I find myself thinking of new ways to get out of the house with an explorative toddler and an ever-growing belly in tow.
I find myself mentally, physically and emotionally drained on a daily basis.
But most importantly, I find myself more happy and fulfilled than I have ever been.
Now, don’t get me wrong. I am not always so positive about staying at home. I’ve had a pretty crappy attitude at times. I’ve had my share of emotional breakdowns. I’ve felt discouraged and lonely. I’ve been angry when I can’t buy something we need. I’ve been frustrated when I’m needed in the middle of the night or when the dishes pile up for the third time that day.
It wouldn't be hard to get stuck in a negative mindset. I could easily find a few reasons every day to be angry or discouraged, or to feel like staying at home is too hard for me. It's taken a lot of work to continuously re-frame my mindset and be thankful for the place I'm in, rather than to be resentful of it. Because while staying at home and raising our children is what I always dreamed of, it's also very demanding. Our decision to have me stay at home has meant a lot of sacrifice for both me and for my husband.
Living on one income isn’t the easy choice for us. We have never been in a financial position where we could be unaffected by the loss of one of our incomes. But truthfully, we are making it. We have a roof over our heads and food in the fridge, and we’re learning a lot of good lessons about cutting corners with our money.
Would it be easier to have some wiggle room in our budget? Absolutely. Would it be nice to be able to get new shoes when they wear out? Yep. Would it be awesome if I could take my daughter to the zoo, or afford some awesome new toys for her? Of course!

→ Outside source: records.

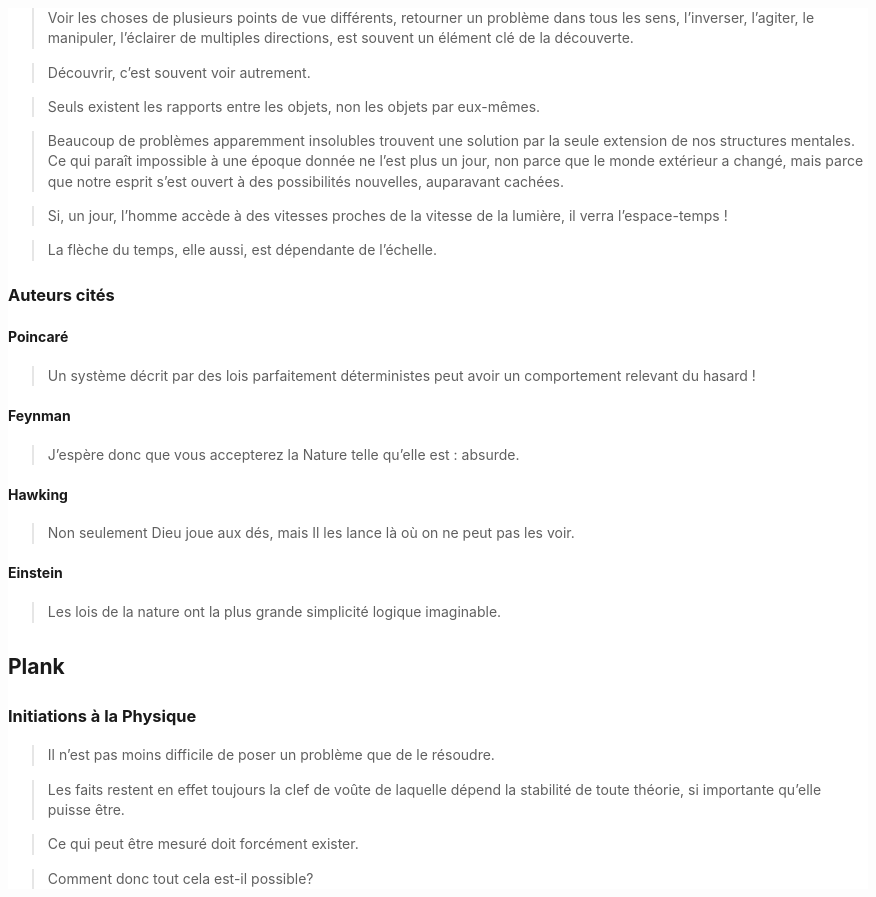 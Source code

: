 
> Voir les choses de plusieurs points de vue différents, retourner un problème
> dans tous les sens, l’inverser, l’agiter, le manipuler, l’éclairer de multiples
> directions, est souvent un élément clé de la découverte.


> Découvrir, c’est souvent voir autrement.


> Seuls existent les rapports entre les objets, non les objets par eux-mêmes.


> Beaucoup de problèmes apparemment insolubles trouvent une solution par la seule
> extension de nos structures mentales.  Ce qui paraît impossible à une époque
> donnée ne l’est plus un jour, non parce que le monde extérieur a changé, mais
> parce que notre esprit s’est ouvert à des possibilités nouvelles, auparavant
> cachées.


> Si, un jour, l’homme accède à des vitesses proches de la vitesse de la lumière,
> il verra l’espace-temps !


> La flèche du temps, elle aussi, est dépendante de l’échelle.

### Auteurs cités

#### Poincaré
> Un système décrit par des lois parfaitement déterministes peut avoir un
> comportement relevant du hasard !


#### Feynman
> J’espère donc que vous accepterez la Nature telle qu’elle est : absurde.


#### Hawking
> Non seulement Dieu joue aux dés, mais Il les lance là où on ne peut pas les
> voir.


#### Einstein
> Les lois de la nature ont la plus grande simplicité logique imaginable.


Plank
-----

### Initiations à la Physique

> Il n’est pas moins difficile de poser un problème que de le résoudre.


> Les faits restent en effet toujours la clef de voûte de laquelle dépend la
> stabilité de toute théorie, si importante qu’elle puisse être.


> Ce qui peut être mesuré doit forcément exister.


> Comment donc tout cela est-il possible?
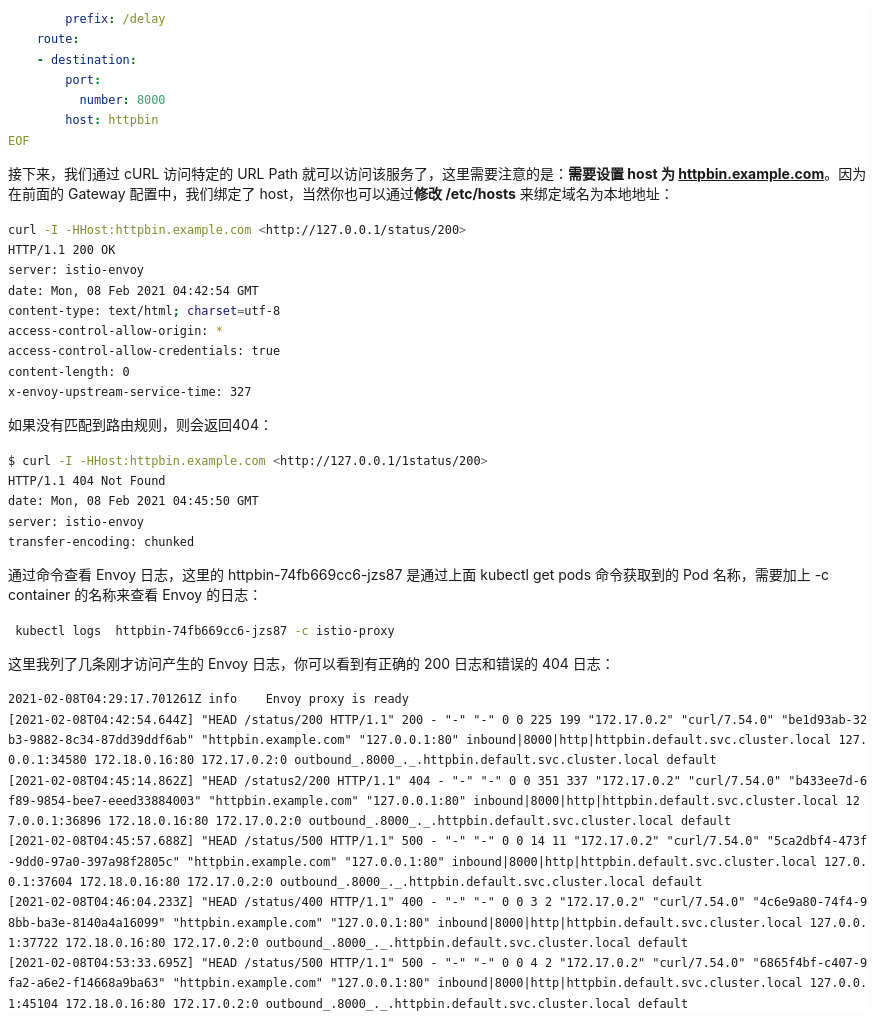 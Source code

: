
 ```yaml
        prefix: /delay
    route:
    - destination:
        port:
          number: 8000
        host: httpbin
EOF
```

接下来，我们通过 cURL 访问特定的 URL Path 就可以访问该服务了，这里需要注意的是：**需要设置 host 为 [httpbin.example.com](http://httpbin.example.com)**。因为在前面的 Gateway 配置中，我们绑定了 host，当然你也可以通过**修改 /etc/hosts** 来绑定域名为本地地址：

```bash
curl -I -HHost:httpbin.example.com <http://127.0.0.1/status/200>
HTTP/1.1 200 OK
server: istio-envoy
date: Mon, 08 Feb 2021 04:42:54 GMT
content-type: text/html; charset=utf-8
access-control-allow-origin: *
access-control-allow-credentials: true
content-length: 0
x-envoy-upstream-service-time: 327
```

如果没有匹配到路由规则，则会返回404：

```bash
$ curl -I -HHost:httpbin.example.com <http://127.0.0.1/1status/200>
HTTP/1.1 404 Not Found
date: Mon, 08 Feb 2021 04:45:50 GMT
server: istio-envoy
transfer-encoding: chunked
```

通过命令查看 Envoy 日志，这里的 httpbin-74fb669cc6-jzs87 是通过上面 kubectl get pods 命令获取到的 Pod 名称，需要加上 -c container 的名称来查看 Envoy 的日志：

```bash
 kubectl logs  httpbin-74fb669cc6-jzs87 -c istio-proxy
```

这里我列了几条刚才访问产生的 Envoy 日志，你可以看到有正确的 200 日志和错误的 404 日志：

```
2021-02-08T04:29:17.701261Z	info	Envoy proxy is ready
[2021-02-08T04:42:54.644Z] "HEAD /status/200 HTTP/1.1" 200 - "-" "-" 0 0 225 199 "172.17.0.2" "curl/7.54.0" "be1d93ab-32b3-9882-8c34-87dd39ddf6ab" "httpbin.example.com" "127.0.0.1:80" inbound|8000|http|httpbin.default.svc.cluster.local 127.0.0.1:34580 172.18.0.16:80 172.17.0.2:0 outbound_.8000_._.httpbin.default.svc.cluster.local default
[2021-02-08T04:45:14.862Z] "HEAD /status2/200 HTTP/1.1" 404 - "-" "-" 0 0 351 337 "172.17.0.2" "curl/7.54.0" "b433ee7d-6f89-9854-bee7-eeed33884003" "httpbin.example.com" "127.0.0.1:80" inbound|8000|http|httpbin.default.svc.cluster.local 127.0.0.1:36896 172.18.0.16:80 172.17.0.2:0 outbound_.8000_._.httpbin.default.svc.cluster.local default
[2021-02-08T04:45:57.688Z] "HEAD /status/500 HTTP/1.1" 500 - "-" "-" 0 0 14 11 "172.17.0.2" "curl/7.54.0" "5ca2dbf4-473f-9dd0-97a0-397a98f2805c" "httpbin.example.com" "127.0.0.1:80" inbound|8000|http|httpbin.default.svc.cluster.local 127.0.0.1:37604 172.18.0.16:80 172.17.0.2:0 outbound_.8000_._.httpbin.default.svc.cluster.local default
[2021-02-08T04:46:04.233Z] "HEAD /status/400 HTTP/1.1" 400 - "-" "-" 0 0 3 2 "172.17.0.2" "curl/7.54.0" "4c6e9a80-74f4-98bb-ba3e-8140a4a16099" "httpbin.example.com" "127.0.0.1:80" inbound|8000|http|httpbin.default.svc.cluster.local 127.0.0.1:37722 172.18.0.16:80 172.17.0.2:0 outbound_.8000_._.httpbin.default.svc.cluster.local default
[2021-02-08T04:53:33.695Z] "HEAD /status/500 HTTP/1.1" 500 - "-" "-" 0 0 4 2 "172.17.0.2" "curl/7.54.0" "6865f4bf-c407-9fa2-a6e2-f14668a9ba63" "httpbin.example.com" "127.0.0.1:80" inbound|8000|http|httpbin.default.svc.cluster.local 127.0.0.1:45104 172.18.0.16:80 172.17.0.2:0 outbound_.8000_._.httpbin.default.svc.cluster.local default
```
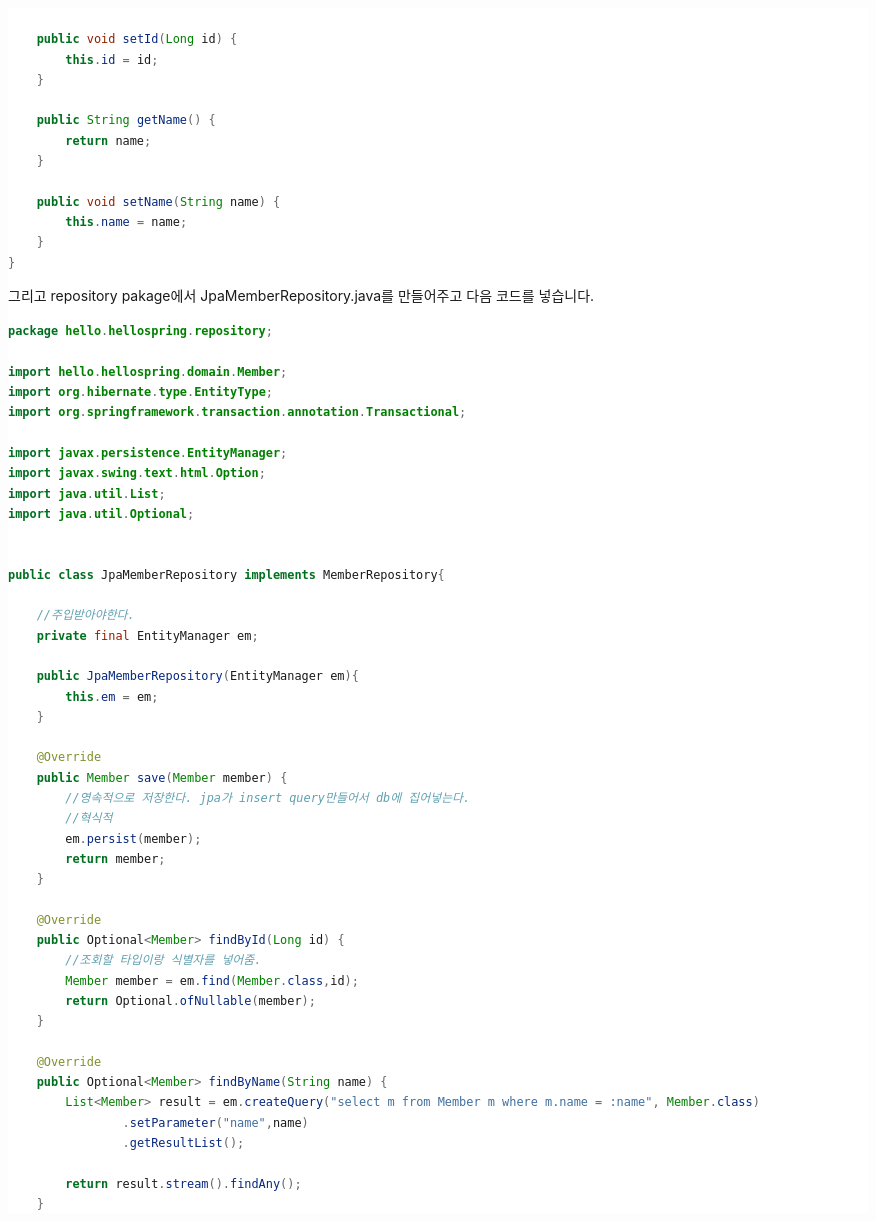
 ```java

    public void setId(Long id) {
        this.id = id;
    }

    public String getName() {
        return name;
    }

    public void setName(String name) {
        this.name = name;
    }
}

```
그리고 repository pakage에서 JpaMemberRepository.java를 만들어주고 다음 코드를 넣습니다.
```java
package hello.hellospring.repository;

import hello.hellospring.domain.Member;
import org.hibernate.type.EntityType;
import org.springframework.transaction.annotation.Transactional;

import javax.persistence.EntityManager;
import javax.swing.text.html.Option;
import java.util.List;
import java.util.Optional;


public class JpaMemberRepository implements MemberRepository{

    //주입받아야한다.
    private final EntityManager em;

    public JpaMemberRepository(EntityManager em){
        this.em = em;
    }

    @Override
    public Member save(Member member) {
        //영속적으로 저장한다. jpa가 insert query만들어서 db에 집어넣는다.
        //혁식적
        em.persist(member);
        return member;
    }

    @Override
    public Optional<Member> findById(Long id) {
        //조회할 타입이랑 식별자를 넣어줌.
        Member member = em.find(Member.class,id);
        return Optional.ofNullable(member);
    }

    @Override
    public Optional<Member> findByName(String name) {
        List<Member> result = em.createQuery("select m from Member m where m.name = :name", Member.class)
                .setParameter("name",name)
                .getResultList();

        return result.stream().findAny();
    }

```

But when it comes down to it, she doesn’t know the difference. She doesn’t know that we aren’t spending a lot of money right now, or that we sacrifice a lot of things to make sure she’s taken care of. She’s fed, clothed and clean. She’s protected and provided for. She doesn’t need more expensive clothes. She doesn't need to go on fancy vacations. She doesn't need the excess of material things or experiences; she needs to be loved and nurtured.
And because God has blessed us with a life where I can provide that one-on-one attention for her every day, we will sacrifice whatever is necessary to continue to give that to her. We will always prioritize our family over our financial comfort, and will trust God to meet us where we can not keep up. He has always provided for our needs. He has promised that he always will. I believe that promise with all of my heart.
And so, despite the sacrifices that need to be made in order to make this lifestyle work for us, I can honestly say that I have not a single regret. Being a stay-at-home mom has given me a sense of purpose and a peace with my life more than anything ever has. God has blessed us with children, and I have chosen to stay at home to raise them.
I know not all people agree with me on this, but I firmly believe that being a stay-at-home mom isn’t a burden. It’s not a curse. It’s not something to resent your working husband for. It's not something to regret or to despise.
Not all women are able to stay at home with their children. In some families, it’s just not an option. So when it is, I think it is something that should be embraced!
Being a stay-at-home mom is a blessing!
I wish I could go back in time and tell Past Me to stop worrying about what other people think. I wish I could tell her that God put that desire on her heart for a reason, and that the attitudes and beliefs of others shouldn't outweigh what she knows is right for her life.
I can't change my past, but I hope I can encourage any mamas (and future mamas) to believe that, if staying at home is what you want for your family, you can do it.
And not only can you do it, but you can find fulfillment and purpose in it.
It's all in how you choose to look at it.

This was really encouraging Jessica! I really enjoy your blog, it is always something I can learn from and relate with. I really like this one because this is where I was at too, and still am, even one year into college. I am so glad to see that it is not a bad thing to want that, like so many people try to convince me.
ReplyDeleteThanks so much, Angie! It's really a wonderful thing to want, and I hope you get there soon! I know it's hard to wait!